■ Your assignment
Nothing in the data should be altered when it is repeated in full.

%%

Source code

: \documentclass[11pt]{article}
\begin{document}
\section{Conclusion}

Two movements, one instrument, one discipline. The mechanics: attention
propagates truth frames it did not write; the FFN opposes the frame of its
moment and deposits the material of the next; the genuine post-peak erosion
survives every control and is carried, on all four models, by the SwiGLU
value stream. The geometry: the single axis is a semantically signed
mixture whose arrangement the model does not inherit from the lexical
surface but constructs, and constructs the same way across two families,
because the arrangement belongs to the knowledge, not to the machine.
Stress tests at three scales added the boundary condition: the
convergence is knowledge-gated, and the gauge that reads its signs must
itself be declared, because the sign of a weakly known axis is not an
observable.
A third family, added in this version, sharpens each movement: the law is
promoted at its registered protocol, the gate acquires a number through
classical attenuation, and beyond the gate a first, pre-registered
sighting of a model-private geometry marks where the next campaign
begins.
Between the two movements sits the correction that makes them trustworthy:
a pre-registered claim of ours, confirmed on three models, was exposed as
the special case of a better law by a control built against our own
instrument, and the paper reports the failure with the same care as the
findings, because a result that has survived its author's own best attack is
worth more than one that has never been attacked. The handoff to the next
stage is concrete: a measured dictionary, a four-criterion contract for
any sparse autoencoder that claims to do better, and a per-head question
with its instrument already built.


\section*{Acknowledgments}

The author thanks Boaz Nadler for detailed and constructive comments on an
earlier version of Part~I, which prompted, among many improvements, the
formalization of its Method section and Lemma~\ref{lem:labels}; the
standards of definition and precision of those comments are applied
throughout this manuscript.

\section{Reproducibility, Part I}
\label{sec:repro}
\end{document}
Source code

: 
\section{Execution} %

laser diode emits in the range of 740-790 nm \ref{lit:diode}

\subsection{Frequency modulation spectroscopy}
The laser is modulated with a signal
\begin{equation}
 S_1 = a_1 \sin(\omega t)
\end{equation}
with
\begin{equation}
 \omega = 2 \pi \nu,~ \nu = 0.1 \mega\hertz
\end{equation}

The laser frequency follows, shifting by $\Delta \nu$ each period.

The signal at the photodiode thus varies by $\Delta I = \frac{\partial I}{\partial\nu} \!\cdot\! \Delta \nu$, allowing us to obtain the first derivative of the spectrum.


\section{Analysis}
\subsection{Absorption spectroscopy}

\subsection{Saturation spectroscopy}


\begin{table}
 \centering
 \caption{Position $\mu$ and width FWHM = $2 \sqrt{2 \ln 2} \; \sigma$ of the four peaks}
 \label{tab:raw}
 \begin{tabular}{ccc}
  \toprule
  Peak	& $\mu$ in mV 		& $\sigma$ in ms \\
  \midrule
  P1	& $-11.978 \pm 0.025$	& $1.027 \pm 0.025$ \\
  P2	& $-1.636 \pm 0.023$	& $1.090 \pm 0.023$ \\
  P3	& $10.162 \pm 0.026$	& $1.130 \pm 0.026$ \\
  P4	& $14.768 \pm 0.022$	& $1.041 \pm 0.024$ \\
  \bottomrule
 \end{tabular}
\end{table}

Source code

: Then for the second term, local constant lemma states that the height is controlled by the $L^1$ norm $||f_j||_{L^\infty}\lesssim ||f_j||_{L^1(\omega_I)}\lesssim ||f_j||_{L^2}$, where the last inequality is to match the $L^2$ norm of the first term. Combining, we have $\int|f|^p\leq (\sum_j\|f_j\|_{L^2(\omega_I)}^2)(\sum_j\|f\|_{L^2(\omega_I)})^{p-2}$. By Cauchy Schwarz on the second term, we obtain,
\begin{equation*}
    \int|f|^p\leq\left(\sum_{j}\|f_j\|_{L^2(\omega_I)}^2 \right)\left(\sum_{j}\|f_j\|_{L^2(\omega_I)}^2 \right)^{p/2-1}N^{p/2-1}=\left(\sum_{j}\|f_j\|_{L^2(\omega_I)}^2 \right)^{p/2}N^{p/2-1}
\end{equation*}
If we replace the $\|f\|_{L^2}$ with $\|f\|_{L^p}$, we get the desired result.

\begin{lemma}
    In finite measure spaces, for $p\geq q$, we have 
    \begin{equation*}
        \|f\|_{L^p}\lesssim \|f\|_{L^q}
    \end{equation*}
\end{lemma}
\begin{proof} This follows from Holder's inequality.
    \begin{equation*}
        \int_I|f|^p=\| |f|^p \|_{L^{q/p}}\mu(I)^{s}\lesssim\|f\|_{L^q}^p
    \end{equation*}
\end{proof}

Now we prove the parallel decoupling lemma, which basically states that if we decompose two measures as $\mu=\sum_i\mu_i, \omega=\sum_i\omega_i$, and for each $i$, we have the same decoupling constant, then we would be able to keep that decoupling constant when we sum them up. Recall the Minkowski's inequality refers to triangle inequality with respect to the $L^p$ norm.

%%

■ Response area
Source code

: \documentclass[11pt]{article}
\begin{document}
\section{Conclusion}

Two movements, one instrument, one discipline. The mechanics: attention
propagates truth frames it did not write; the FFN opposes the frame of its
moment and deposits the material of the next; the genuine post-peak erosion
survives every control and is carried, on all four models, by the SwiGLU
value stream. The geometry: the single axis is a semantically signed
mixture whose arrangement the model does not inherit from the lexical
surface but constructs, and constructs the same way across two families,
because the arrangement belongs to the knowledge, not to the machine.
Stress tests at three scales added the boundary condition: the
convergence is knowledge-gated, and the gauge that reads its signs must
itself be declared, because the sign of a weakly known axis is not an
observable.
A third family, added in this version, sharpens each movement: the law is
promoted at its registered protocol, the gate acquires a number through
classical attenuation, and beyond the gate a first, pre-registered
sighting of a model-private geometry marks where the next campaign
begins.
Between the two movements sits the correction that makes them trustworthy:
a pre-registered claim of ours, confirmed on three models, was exposed as
the special case of a better law by a control built against our own
instrument, and the paper reports the failure with the same care as the
findings, because a result that has survived its author's own best attack is
worth more than one that has never been attacked. The handoff to the next
stage is concrete: a measured dictionary, a four-criterion contract for
any sparse autoencoder that claims to do better, and a per-head question
with its instrument already built.


\section*{Acknowledgments}

The author thanks Boaz Nadler for detailed and constructive comments on an
earlier version of Part~I, which prompted, among many improvements, the
formalization of its Method section and Lemma~\ref{lem:labels}; the
standards of definition and precision of those comments are applied
throughout this manuscript.

\section{Reproducibility, Part I}
\label{sec:repro}
\end{document}
Source code

: 
\section{Execution} %

laser diode emits in the range of 740-790 nm \ref{lit:diode}

\subsection{Frequency modulation spectroscopy}
The laser is modulated with a signal
\begin{equation}
 S_1 = a_1 \sin(\omega t)
\end{equation}
with
\begin{equation}
 \omega = 2 \pi \nu,~ \nu = 0.1 \mega\hertz
\end{equation}

The laser frequency follows, shifting by $\Delta \nu$ each period.

The signal at the photodiode thus varies by $\Delta I = \frac{\partial I}{\partial\nu} \!\cdot\! \Delta \nu$, allowing us to obtain the first derivative of the spectrum.


\section{Analysis}
\subsection{Absorption spectroscopy}

\subsection{Saturation spectroscopy}


\begin{table}
 \centering
 \caption{Position $\mu$ and width FWHM = $2 \sqrt{2 \ln 2} \; \sigma$ of the four peaks}
 \label{tab:raw}
 \begin{tabular}{ccc}
  \toprule
  Peak	& $\mu$ in mV 		& $\sigma$ in ms \\
  \midrule
  P1	& $-11.978 \pm 0.025$	& $1.027 \pm 0.025$ \\
  P2	& $-1.636 \pm 0.023$	& $1.090 \pm 0.023$ \\
  P3	& $10.162 \pm 0.026$	& $1.130 \pm 0.026$ \\
  P4	& $14.768 \pm 0.022$	& $1.041 \pm 0.024$ \\
  \bottomrule
 \end{tabular}
\end{table}

Source code

: Then for the second term, local constant lemma states that the height is controlled by the $L^1$ norm $||f_j||_{L^\infty}\lesssim ||f_j||_{L^1(\omega_I)}\lesssim ||f_j||_{L^2}$, where the last inequality is to match the $L^2$ norm of the first term. Combining, we have $\int|f|^p\leq (\sum_j\|f_j\|_{L^2(\omega_I)}^2)(\sum_j\|f\|_{L^2(\omega_I)})^{p-2}$. By Cauchy Schwarz on the second term, we obtain,
\begin{equation*}
    \int|f|^p\leq\left(\sum_{j}\|f_j\|_{L^2(\omega_I)}^2 \right)\left(\sum_{j}\|f_j\|_{L^2(\omega_I)}^2 \right)^{p/2-1}N^{p/2-1}=\left(\sum_{j}\|f_j\|_{L^2(\omega_I)}^2 \right)^{p/2}N^{p/2-1}
\end{equation*}
If we replace the $\|f\|_{L^2}$ with $\|f\|_{L^p}$, we get the desired result.

\begin{lemma}
    In finite measure spaces, for $p\geq q$, we have 
    \begin{equation*}
        \|f\|_{L^p}\lesssim \|f\|_{L^q}
    \end{equation*}
\end{lemma}
\begin{proof} This follows from Holder's inequality.
    \begin{equation*}
        \int_I|f|^p=\| |f|^p \|_{L^{q/p}}\mu(I)^{s}\lesssim\|f\|_{L^q}^p
    \end{equation*}
\end{proof}

Now we prove the parallel decoupling lemma, which basically states that if we decompose two measures as $\mu=\sum_i\mu_i, \omega=\sum_i\omega_i$, and for each $i$, we have the same decoupling constant, then we would be able to keep that decoupling constant when we sum them up. Recall the Minkowski's inequality refers to triangle inequality with respect to the $L^p$ norm.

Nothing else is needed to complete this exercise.